Privatisation spree in banking sector

There is no smoke without fire. So, there is no point in taking the reports of the Central government’s plans to embark on a banking privatisation spree, with a pinch of salt.

Several key members of the Modi government made it umpteen times clear that the Centre had ‘no business to be in business’. The latest reports of the Centre’s move to privatise several public sector banks (PSBs) is an extension of that line of thinking in the Modi-led BJP government. Officials were quoted as saying on Monday that the Central government was not keen on keeping more than four to five banks under its folds. At present, the government owns 12 banks. That means the remaining seven to eight PSBs will go the private sector way. Last year, the Centre merged 10 banks into four, making them larger banks in the process. It also made it clear that there would be no more bank mergers among State-owned banks. So, the plan is to hand over unmerged banks to private players. It is said that the Centre will initially be selling majority stakes in Bank of India, Central Bank of India, Indian Overseas Bank, UCO Bank, Bank of Maharashtra, and Punjab & Sindh Bank. However, privatising PSBs is not as easy as it sounds. The move brings several challenges to the fore. Private banking is expensive.

So, the country’s poor can’t afford private banking channels. Though RBI mandated private banks to offer no-frills accounts to the poor, the directive is yet to come into reality. Therefore, privatising PSBs will reduce banking options for the disadvantaged. On the operations side, PSBs have their own style of working at a relaxed pace. People employed by PSBs are tuned to it.

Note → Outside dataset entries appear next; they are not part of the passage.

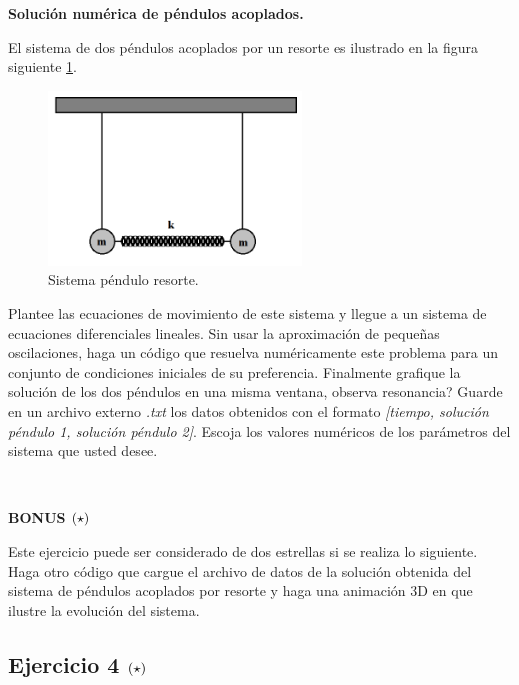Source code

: \textbf{Solución numérica de péndulos acoplados.}

El sistema de dos péndulos acoplados por un resorte es ilustrado en la figura
siguiente \ref{fig:spring_acopled_pendulums}.


\begin{figure}[htbp]
	\centering
	\includegraphics[width=0.60\textwidth]
	{./pictures/acopled_pendulum_spring.png}

	\caption{\small{Sistema péndulo resorte.}}
	
	\label{fig:spring_acopled_pendulums}
\end{figure}


Plantee las ecuaciones de movimiento de este sistema y llegue a un sistema 
de ecuaciones diferenciales lineales. Sin usar la aproximación de pequeñas 
oscilaciones, haga un código que resuelva numéricamente este problema para 
un conjunto de condiciones iniciales de su preferencia. Finalmente grafique 
la solución de los dos péndulos en una misma ventana, observa resonancia?
Guarde en un archivo externo \textit{.txt} los datos obtenidos con el formato 
\textit{[tiempo, solución péndulo 1, solución péndulo 2]}.
Escoja los valores numéricos de los parámetros del sistema que usted desee.

\

\textbf{BONUS \large{$\left( \star \right)$}}

Este ejercicio puede ser considerado de dos estrellas si se realiza lo 
siguiente. Haga otro código que cargue el archivo de datos de la solución 
obtenida del sistema de péndulos acoplados por resorte y haga una animación 
3D en \mayavi que ilustre la evolución del sistema.

\newpage
\subsection*{Ejercicio 4 \large{$\left( \star \right)$}}

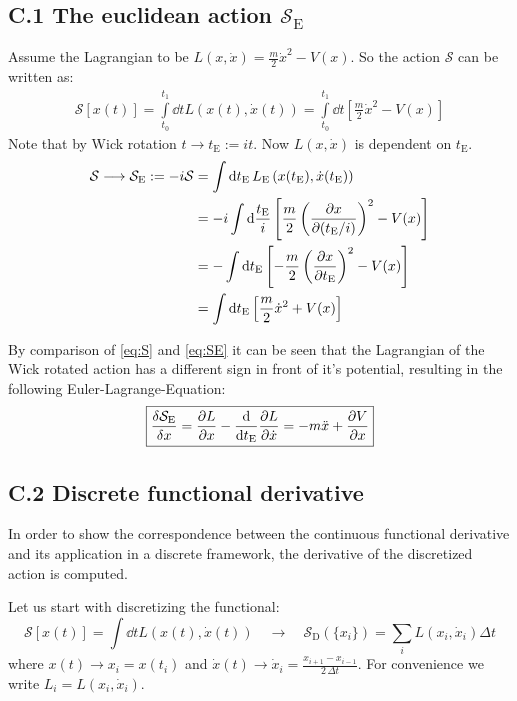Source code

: \documentclass[11pt,a4paper]{scrartcl}
\newcommand{\action}{\ensuremath{\mathcal{S}}}
\newcommand{\SD}{\ensuremath{\mathcal{S}_{\mathrm{D}}}}
\newcommand{\xdoti}{\ensuremath{\dot{x}_i}}
\newcommand{\OverTwoDeltaT}[1]{\ensuremath{\frac{#1}{2\, \Delta t}}}
\newcommand{\SE}{\ensuremath{\mathcal{S}_{\mathrm{E}}}}
\newcommand{\tE}{\ensuremath{t_{\mathrm{E}}}}
\begin{document}
\subsection*{C.1 The euclidean action \SE}
\label{app:derivSE}
Assume the Lagrangian to be $L(x,\dot{x})=\frac{m}{2} \dot{x}^2-V(x)$. So the
action $\action$ can be written as:
\begin{align}
    \action\left[x(t)\right] = \int\limits_{t_0}^{t_1}\dd{t}L\left(x(t), \dot{x}(t)\right) = \int\limits_{t_0}^{t_1}\dd{t}\left[\frac{m}{2}\dot{x}^2-V(x)\right]\label{eq:S}
\end{align}
Note that by Wick rotation $t\longrightarrow \tE:=it$. Now $L(x,\dot{x})$ is
dependent on \tE.
\begin{align}
    \action\longrightarrow\SE:=-i\action
    &=\int\dd{\tE}L_\mathrm{E}\left(x(t_\mathrm{E}),
    \dot{x}(t_\mathrm{E})\right) \nonumber \\
    &=-i\int\dd\frac{\tE}{i}\left[\frac{m}{2}\left(\pdv{x}{(\tE/i)}\right)^2-V(x)\right]
    \nonumber \\
    &=-\int\dd\tE\left[-\frac{m}{2}\left(\pdv{x}{\tE}\right)^2-V(x)\right]
    \nonumber \\
    &=\int\dd\tE\left[\frac{m}{2}\dot{x}^2+V(x)\right] \label{eq:SE}
\end{align}

By comparison of \cref{eq:S} and \cref{eq:SE} it can be seen that the
Lagrangian of the Wick rotated action has a different sign in front of it's
potential, resulting in the following Euler-Lagrange-Equation:
\begin{equation}
    \boxed{%
        \fdv{\SE}{x}=\pdv{L}{x}-\dv{\tE}\pdv{L}{\dot{x}}=-m\ddot{x}+\pdv{V}{x}
    }
\end{equation}


\subsection*{C.2 Discrete functional derivative}
\label{app:deriv-discrete}
In order to show the correspondence between the continuous functional
derivative and its application in a discrete framework, the derivative of the
discretized action is computed.

Let us start with discretizing the functional:
\begin{equation}
    \mathcal{S}\left[x(t)\right] = \int\dd{t}L\left(x(t), \dot{x}(t)\right)
    \quad\longrightarrow\quad
    \SD\left(\{x_i\}\right) = \sum_i L\left(x_i, \xdoti\right)\Delta t
\end{equation}
where $x(t) \longrightarrow x_i = x(t_i)$ and $\dot{x}(t) \longrightarrow
\xdoti = \OverTwoDeltaT{x_{i+1}-x_{i-1}}$. For convenience we write $L_i = L(x_i, \xdoti)$.
\end{document}
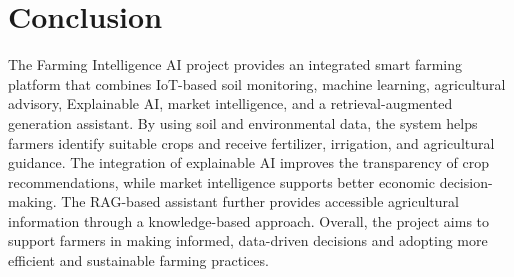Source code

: \chapter{Conclusion}

The Farming Intelligence AI project provides an integrated smart farming platform that combines IoT-based soil monitoring, machine learning, agricultural advisory, Explainable AI, market intelligence, and a retrieval-augmented generation assistant. By using soil and environmental data, the system helps farmers identify suitable crops and receive fertilizer, irrigation, and agricultural guidance. The integration of explainable AI improves the transparency of crop recommendations, while market intelligence supports better economic decision-making. The RAG-based assistant further provides accessible agricultural information through a knowledge-based approach. Overall, the project aims to support farmers in making informed, data-driven decisions and adopting more efficient and sustainable farming practices.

Will they adapt themselves to the working style in the private sector? Otherwise, there will be huge layoffs post the privatisation. Alternatively, the Centre will have to rehabilitate them in PSBs that will remain under its folds. Further, trade unions are very strong in public sector banking. So, they will leave no stone unturned to stop the privatisation. Moreover, most of PSBs are saddled with a large pile of bad loans. At the end of September last year, bad loans in the banking sector reached Rs 9.35 lakh crore, making up about 9.1 per cent of their assets. These bad loans are estimated to double this fiscal, thanks to Covid-19 crisis. Against this backdrop, it is not going to be easy for the Modi government to handle bad loans and make PSBs attractive for private investors.

There is a good example in debt-ridden Air India which is being shunned by private investors. Nevertheless, privatising PSBs is not a bad idea altogether. The Centre infuses thousands of crores of rupees into PSBs every year on the name of recapitalisation. This burden will come down significantly if it privatises the majority of PSBs. Besides, it can raise some additional funds by selling their assets. The Modi government obviously needs more funds to keep the economy steady during these trying times. But it has to tackle a host of challenges before it can sell its banks. It will be interesting to see how the Centre will handle the tricky issue of privatisation of banks!